■ **What the exercise asks**
The answer must be every line from the entries below that includes "Analysis".

■ **Exercise input**
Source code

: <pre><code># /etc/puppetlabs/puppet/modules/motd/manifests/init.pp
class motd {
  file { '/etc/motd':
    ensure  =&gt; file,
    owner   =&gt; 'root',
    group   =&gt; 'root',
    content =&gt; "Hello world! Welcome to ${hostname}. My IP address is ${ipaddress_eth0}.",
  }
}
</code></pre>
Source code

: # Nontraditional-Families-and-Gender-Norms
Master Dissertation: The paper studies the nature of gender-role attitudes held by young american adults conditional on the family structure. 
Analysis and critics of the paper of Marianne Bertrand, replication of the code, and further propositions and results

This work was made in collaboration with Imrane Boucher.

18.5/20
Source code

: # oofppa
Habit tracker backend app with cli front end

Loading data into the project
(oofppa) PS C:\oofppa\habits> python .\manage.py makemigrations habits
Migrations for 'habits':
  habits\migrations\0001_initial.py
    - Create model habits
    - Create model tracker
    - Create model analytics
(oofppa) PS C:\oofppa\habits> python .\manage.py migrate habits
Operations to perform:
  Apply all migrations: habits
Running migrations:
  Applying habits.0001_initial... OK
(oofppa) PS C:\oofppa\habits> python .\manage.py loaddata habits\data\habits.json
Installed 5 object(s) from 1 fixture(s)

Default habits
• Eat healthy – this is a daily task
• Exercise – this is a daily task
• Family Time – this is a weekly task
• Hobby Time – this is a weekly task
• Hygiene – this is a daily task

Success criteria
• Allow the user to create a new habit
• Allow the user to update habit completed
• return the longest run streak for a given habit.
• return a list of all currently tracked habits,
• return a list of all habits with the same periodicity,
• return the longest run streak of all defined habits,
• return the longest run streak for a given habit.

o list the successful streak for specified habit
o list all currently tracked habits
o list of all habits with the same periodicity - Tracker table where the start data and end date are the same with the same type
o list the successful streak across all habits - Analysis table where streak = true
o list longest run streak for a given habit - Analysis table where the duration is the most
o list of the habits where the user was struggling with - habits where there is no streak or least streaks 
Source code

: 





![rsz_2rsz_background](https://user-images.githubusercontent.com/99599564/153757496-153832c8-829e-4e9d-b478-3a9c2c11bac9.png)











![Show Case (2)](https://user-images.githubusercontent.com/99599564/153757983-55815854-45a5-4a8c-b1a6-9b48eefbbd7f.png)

■ **Answer to the exercise**
Analysis and critics of the paper of Marianne Bertrand, replication of the code, and further propositions and results
o list the successful streak across all habits - Analysis table where streak = true
o list longest run streak for a given habit - Analysis table where the duration is the most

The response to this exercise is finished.